ASSIGNMENT: Wherever a line holds the word "https", copy that line from the data.

[Records drawn from a dataset]
——

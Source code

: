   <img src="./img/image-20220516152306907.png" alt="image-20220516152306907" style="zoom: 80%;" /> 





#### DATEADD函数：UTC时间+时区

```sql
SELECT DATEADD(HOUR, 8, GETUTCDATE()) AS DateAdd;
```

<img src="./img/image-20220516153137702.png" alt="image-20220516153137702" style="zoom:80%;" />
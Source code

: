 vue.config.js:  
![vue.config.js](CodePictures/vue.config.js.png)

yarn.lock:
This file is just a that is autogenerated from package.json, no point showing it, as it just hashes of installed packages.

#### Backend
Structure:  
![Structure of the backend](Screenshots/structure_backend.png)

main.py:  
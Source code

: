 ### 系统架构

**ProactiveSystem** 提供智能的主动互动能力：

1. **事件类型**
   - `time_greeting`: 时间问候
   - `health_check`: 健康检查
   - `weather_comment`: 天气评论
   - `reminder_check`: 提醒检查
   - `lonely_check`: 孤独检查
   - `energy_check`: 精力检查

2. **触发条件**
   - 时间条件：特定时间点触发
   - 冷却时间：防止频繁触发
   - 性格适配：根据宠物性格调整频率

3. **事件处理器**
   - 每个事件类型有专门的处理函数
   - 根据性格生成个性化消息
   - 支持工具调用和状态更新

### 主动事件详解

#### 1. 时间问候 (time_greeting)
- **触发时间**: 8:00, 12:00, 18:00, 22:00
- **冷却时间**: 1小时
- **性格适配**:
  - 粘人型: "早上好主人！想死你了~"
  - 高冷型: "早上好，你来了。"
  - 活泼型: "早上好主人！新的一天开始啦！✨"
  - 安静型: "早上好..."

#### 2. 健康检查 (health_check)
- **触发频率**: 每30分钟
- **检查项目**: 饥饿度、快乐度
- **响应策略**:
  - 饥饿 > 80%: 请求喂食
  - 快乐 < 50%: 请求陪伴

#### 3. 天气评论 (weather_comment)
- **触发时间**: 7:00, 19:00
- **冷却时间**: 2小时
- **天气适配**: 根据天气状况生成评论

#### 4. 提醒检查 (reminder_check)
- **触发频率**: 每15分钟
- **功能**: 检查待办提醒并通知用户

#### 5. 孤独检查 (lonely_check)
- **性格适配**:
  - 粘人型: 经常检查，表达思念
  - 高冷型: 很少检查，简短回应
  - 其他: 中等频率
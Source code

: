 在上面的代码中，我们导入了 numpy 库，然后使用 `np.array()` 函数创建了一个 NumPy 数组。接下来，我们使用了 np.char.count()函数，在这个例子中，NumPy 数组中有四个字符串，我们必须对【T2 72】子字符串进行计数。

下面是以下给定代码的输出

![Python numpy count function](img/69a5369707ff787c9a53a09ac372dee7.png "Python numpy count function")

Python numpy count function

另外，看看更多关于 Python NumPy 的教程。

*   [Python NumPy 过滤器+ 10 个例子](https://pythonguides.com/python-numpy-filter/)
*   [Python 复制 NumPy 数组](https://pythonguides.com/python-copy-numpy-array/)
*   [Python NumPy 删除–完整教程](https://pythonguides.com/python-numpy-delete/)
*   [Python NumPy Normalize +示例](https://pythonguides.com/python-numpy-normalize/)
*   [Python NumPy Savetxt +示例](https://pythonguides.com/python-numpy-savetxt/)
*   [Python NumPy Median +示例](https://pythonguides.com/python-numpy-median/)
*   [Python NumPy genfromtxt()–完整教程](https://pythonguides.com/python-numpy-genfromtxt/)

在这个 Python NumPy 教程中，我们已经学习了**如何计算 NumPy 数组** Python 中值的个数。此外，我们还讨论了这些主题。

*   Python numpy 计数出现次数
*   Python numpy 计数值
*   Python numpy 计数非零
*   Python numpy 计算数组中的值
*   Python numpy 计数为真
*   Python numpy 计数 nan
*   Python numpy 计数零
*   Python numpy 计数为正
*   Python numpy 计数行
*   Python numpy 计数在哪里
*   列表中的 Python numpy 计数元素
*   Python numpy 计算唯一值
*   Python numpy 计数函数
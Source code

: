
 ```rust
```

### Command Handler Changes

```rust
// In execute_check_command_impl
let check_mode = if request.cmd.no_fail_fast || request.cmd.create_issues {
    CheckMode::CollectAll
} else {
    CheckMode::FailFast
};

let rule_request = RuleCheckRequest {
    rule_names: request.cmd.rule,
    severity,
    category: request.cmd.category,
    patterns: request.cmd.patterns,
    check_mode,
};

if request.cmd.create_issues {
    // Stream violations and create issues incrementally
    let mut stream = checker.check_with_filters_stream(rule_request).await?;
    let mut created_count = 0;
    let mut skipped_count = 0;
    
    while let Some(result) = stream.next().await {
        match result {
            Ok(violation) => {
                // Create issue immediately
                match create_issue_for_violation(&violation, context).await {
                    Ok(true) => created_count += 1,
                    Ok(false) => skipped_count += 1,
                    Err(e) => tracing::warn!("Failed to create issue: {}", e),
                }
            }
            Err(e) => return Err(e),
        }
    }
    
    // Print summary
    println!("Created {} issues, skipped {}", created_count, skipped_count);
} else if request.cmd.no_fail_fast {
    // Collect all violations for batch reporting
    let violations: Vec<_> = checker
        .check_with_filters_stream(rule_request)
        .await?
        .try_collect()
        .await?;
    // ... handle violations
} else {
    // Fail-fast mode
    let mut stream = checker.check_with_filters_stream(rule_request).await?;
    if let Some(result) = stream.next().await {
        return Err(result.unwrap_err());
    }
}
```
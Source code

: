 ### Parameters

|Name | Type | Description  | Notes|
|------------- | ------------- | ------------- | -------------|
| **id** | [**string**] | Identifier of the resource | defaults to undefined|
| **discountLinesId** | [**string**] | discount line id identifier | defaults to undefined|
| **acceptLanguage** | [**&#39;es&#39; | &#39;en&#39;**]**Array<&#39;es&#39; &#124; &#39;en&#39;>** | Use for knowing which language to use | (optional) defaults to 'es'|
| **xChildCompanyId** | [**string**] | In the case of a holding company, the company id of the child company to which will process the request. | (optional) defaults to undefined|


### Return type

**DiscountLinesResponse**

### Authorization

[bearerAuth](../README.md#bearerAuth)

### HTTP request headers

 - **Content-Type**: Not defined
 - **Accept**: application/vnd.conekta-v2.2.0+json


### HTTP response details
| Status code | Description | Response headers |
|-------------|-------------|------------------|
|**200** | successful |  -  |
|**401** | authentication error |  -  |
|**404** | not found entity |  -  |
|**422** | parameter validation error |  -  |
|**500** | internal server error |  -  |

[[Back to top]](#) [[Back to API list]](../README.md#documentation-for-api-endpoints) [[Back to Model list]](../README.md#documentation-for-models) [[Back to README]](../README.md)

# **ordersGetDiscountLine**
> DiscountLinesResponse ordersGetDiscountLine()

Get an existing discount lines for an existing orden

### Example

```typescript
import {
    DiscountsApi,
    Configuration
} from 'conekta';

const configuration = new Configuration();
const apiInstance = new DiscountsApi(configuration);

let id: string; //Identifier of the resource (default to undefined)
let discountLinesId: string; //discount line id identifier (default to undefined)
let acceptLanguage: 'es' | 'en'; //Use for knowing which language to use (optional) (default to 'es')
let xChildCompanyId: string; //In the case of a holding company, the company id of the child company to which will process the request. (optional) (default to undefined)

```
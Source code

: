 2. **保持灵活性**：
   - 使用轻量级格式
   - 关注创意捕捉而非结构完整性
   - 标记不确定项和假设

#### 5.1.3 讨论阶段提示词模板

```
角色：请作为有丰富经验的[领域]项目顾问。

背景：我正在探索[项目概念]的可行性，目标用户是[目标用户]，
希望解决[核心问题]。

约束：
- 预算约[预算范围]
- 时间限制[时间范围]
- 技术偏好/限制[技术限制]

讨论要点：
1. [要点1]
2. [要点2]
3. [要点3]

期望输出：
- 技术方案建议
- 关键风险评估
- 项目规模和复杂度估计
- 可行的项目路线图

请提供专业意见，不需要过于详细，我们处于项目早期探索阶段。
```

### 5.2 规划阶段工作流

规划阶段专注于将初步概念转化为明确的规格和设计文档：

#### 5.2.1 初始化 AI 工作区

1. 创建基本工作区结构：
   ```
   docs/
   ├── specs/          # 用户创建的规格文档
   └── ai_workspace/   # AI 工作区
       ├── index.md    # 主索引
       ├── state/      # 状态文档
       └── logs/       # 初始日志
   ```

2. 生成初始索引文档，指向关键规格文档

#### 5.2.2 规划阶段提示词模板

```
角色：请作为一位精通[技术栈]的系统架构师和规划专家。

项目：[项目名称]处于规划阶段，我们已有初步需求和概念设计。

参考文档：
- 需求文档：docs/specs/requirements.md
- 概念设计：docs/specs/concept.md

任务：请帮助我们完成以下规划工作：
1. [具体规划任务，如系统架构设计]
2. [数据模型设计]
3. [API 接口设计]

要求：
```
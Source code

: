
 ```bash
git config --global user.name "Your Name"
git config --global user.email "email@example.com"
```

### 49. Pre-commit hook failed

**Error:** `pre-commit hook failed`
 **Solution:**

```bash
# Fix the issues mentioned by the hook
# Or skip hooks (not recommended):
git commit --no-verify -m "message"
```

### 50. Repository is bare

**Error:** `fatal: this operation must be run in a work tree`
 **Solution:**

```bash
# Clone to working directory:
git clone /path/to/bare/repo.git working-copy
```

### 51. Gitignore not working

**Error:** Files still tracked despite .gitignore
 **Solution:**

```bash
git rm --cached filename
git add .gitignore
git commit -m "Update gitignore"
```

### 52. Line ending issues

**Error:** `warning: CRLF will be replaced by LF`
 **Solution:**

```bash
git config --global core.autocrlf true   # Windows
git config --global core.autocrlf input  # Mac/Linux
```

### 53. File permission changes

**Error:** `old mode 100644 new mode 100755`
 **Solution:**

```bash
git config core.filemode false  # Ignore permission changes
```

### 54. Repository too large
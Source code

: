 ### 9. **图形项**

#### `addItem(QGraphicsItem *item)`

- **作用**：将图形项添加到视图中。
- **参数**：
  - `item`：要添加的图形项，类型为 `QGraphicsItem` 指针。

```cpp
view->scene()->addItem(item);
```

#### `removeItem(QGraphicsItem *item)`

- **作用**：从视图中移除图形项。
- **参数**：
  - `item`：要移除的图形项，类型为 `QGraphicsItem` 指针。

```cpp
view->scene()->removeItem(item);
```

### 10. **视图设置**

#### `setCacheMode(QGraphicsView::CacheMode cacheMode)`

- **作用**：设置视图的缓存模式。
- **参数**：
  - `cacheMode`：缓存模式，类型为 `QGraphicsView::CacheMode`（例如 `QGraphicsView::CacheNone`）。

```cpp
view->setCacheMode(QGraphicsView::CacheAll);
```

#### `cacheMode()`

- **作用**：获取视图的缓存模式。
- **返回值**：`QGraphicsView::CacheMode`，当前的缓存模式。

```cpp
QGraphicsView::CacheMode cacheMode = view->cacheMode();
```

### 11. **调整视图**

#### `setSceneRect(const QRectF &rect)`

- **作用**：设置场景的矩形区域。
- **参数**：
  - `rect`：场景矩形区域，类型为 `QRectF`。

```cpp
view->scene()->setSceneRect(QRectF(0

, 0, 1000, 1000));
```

——

ANSWER BELOW:
*   [Python NumPy 过滤器+ 10 个例子](https://pythonguides.com/python-numpy-filter/)
*   [Python 复制 NumPy 数组](https://pythonguides.com/python-copy-numpy-array/)
*   [Python NumPy 删除–完整教程](https://pythonguides.com/python-numpy-delete/)
*   [Python NumPy Normalize +示例](https://pythonguides.com/python-numpy-normalize/)
*   [Python NumPy Savetxt +示例](https://pythonguides.com/python-numpy-savetxt/)
*   [Python NumPy Median +示例](https://pythonguides.com/python-numpy-median/)
*   [Python NumPy genfromtxt()–完整教程](https://pythonguides.com/python-numpy-genfromtxt/)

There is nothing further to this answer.